As the module’s production manager, I strongly encourage our students to engage with the technical elements of their project early on. Aside from the obvious advantages this offers in terms of time available, the main reason is that an early start offers students a chance to be free to fail (for want of a better expression) and to fail without fear. To experiment safely without any particular agenda or result in mind, to become confident and proficient in areas that they were previously unsure of, to confirm what works and what doesn’t, to see how ideas and imagination match up against reality and where appropriate, to develop these ideas or to move on completely. Frequently, we find exposure to the potential new equipment, systems or software offer is all that’s required to start a conversation and promote further experimentation. A springboard so to speak.

I’m available to discuss any aspect of the Practical Essays with our students but it is made absolutely clear that I have no input into marking and assessment whatsoever. We stress that everything they discuss with me can be considered confidential and that I don’t, in turn, discuss their progress with examiners. This means the students have a member of staff on hand with whom they can try out new ideas, without (we hope) any sense of assessment in the air. Mistakes and misfires are, after all, as much a part of the process as anything else.

My first objective is to assess what a student is looking for. Are they essentially clear on their needs and want nothing more than a simple editing or recording service and a technician to take care of the work for them (which is fine), or are they looking for more guidance and want to draw on my experience? Would they rather take care of the work themselves and are therefore looking to acquire new skills and training, or are they still in the experimentation phase and exploring?  The answer, more often than not, is all of the above. I need to be open to all options - prepared to work with students, only to put that work in the bin and start again when things take a new direction. After all, we’re asking our students to do the same.

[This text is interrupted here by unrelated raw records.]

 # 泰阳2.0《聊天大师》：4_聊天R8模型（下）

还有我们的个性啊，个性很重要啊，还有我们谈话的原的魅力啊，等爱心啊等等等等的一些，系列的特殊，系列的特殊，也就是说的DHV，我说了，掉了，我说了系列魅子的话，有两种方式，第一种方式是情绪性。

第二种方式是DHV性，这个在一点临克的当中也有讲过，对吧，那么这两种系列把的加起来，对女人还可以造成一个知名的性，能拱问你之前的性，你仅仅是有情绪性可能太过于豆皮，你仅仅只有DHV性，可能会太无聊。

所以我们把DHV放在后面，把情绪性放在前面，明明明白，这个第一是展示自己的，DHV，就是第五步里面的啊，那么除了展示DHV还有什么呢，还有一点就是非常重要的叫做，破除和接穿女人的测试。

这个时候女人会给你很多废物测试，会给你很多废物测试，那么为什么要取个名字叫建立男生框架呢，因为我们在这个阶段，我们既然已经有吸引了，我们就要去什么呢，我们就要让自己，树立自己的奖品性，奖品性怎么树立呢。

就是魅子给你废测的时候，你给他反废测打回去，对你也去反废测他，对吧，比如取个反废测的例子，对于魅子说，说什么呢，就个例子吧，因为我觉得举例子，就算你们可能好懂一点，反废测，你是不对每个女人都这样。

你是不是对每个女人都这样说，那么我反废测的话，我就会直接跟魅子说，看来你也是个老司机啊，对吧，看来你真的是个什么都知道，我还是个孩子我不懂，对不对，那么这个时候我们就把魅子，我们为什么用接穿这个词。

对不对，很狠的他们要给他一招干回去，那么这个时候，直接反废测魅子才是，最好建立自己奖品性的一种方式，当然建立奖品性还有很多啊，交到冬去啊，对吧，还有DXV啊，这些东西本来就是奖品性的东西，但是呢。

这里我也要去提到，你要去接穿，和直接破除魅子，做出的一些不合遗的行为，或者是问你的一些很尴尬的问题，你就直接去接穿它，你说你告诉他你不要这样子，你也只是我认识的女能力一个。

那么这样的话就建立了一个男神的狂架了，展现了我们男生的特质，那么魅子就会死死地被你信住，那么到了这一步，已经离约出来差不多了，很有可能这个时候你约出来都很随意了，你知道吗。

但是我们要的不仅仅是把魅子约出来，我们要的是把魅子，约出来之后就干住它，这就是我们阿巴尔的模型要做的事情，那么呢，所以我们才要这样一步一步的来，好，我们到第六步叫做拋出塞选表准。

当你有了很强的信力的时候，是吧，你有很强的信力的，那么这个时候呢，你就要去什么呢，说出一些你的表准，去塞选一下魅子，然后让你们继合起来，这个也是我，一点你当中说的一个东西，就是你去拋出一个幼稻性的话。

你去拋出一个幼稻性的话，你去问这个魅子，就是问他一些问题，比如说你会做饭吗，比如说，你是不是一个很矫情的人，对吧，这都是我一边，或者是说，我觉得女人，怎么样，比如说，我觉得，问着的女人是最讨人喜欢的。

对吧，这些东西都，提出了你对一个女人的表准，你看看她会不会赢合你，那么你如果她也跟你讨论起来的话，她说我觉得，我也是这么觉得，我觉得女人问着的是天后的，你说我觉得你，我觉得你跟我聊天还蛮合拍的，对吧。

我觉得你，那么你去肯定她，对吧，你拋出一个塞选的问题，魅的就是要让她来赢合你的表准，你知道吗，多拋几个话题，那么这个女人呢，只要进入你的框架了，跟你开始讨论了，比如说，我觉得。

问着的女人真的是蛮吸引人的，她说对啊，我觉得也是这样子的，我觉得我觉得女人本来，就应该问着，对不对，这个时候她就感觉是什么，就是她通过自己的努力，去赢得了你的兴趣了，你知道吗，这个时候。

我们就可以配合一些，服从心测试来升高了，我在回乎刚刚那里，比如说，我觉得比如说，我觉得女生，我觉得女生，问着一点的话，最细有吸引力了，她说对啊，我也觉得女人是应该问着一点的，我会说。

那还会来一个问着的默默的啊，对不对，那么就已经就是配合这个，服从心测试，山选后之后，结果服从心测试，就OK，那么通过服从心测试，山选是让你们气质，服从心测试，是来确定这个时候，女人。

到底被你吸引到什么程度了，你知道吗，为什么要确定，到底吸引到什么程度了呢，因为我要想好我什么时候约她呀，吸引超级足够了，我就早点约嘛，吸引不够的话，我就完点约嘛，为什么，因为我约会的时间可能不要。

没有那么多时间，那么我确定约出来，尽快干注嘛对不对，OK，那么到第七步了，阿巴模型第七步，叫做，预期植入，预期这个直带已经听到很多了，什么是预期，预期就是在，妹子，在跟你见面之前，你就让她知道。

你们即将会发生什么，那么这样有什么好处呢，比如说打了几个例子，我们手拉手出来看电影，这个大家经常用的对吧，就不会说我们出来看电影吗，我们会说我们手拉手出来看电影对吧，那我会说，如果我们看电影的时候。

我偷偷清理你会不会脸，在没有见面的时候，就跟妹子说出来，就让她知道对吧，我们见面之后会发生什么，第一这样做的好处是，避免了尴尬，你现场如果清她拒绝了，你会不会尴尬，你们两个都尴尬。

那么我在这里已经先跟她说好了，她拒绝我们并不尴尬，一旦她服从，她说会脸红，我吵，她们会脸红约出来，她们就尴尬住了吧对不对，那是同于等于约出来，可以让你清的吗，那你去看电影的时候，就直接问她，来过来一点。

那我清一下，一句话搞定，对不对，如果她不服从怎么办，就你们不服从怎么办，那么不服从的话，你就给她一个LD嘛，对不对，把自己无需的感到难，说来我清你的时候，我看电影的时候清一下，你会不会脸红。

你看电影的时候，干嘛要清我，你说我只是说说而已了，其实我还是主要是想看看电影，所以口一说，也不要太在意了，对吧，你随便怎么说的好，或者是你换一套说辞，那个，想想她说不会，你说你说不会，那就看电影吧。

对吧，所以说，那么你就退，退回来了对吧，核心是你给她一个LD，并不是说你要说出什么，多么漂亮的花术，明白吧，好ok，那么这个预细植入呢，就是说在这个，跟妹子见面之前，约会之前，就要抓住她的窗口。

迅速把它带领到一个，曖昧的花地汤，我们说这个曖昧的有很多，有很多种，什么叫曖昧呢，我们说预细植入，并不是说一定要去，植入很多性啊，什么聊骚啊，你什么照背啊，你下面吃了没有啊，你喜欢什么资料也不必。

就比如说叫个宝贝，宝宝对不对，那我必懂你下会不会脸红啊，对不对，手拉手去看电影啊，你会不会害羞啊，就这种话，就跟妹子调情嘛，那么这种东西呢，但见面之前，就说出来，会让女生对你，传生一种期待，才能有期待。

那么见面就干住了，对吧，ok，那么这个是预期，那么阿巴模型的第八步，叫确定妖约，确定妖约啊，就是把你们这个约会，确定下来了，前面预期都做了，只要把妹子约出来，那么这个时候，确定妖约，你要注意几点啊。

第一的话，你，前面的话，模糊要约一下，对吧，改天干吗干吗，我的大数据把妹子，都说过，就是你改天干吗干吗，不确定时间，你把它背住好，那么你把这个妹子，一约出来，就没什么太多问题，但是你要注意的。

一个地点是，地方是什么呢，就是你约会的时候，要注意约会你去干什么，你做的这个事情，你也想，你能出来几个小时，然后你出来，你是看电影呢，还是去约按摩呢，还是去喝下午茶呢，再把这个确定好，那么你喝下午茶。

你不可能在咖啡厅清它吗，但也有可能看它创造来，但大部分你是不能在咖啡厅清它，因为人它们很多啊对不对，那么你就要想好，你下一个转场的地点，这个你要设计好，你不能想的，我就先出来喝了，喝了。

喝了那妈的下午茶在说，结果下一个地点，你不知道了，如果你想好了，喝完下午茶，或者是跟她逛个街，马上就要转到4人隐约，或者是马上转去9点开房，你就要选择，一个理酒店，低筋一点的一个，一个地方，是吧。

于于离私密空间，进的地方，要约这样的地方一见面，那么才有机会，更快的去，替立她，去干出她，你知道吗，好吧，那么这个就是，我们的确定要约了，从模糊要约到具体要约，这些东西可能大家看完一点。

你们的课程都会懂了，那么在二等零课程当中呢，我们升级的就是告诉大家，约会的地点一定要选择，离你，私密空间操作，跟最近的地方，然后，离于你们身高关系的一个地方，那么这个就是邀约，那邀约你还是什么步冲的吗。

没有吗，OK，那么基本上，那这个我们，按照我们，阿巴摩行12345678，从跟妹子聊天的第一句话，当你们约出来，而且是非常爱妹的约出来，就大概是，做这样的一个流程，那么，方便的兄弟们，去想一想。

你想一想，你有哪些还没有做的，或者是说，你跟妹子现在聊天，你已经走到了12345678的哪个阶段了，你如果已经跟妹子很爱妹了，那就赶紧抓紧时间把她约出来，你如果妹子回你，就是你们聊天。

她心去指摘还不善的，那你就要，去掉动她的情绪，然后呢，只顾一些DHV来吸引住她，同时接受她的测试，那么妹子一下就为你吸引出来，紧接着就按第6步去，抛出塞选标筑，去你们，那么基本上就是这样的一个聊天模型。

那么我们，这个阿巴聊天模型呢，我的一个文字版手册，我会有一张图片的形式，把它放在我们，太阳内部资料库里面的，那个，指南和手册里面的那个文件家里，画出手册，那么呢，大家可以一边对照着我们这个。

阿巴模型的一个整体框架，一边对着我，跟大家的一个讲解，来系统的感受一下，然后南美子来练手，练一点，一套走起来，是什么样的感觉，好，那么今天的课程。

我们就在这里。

The Practical Essays require our students to engage with areas they are not particularly familiar with. Whilst there are always some within the cohort who have dedicated a substantial amount of their time at Leeds to extracurricular theatrical projects (with societies such as theatre group), the majority do not. In either case, technical theatre practice will be a bit of a mystery to most and, as the module requires each student to present their work independently on the day, it can’t remain a mystery for long. Ultimately, it is the role of the student to exert creative control over the whole process, to act as artist-researchers and to mix the distilled feedback and suggestions from peers with the results of experimentation - then to incorporate these elements in to their work where appropriate, presenting their findings via a variety of methods over which, again, they have full artistic control. My role is simply to facilitate that process as best I can - offering guidance, reassurance, and thirty years’ worth of experience!

J.Lee Dalley

Technical & Production Manager, Workshop Theatre, School of English.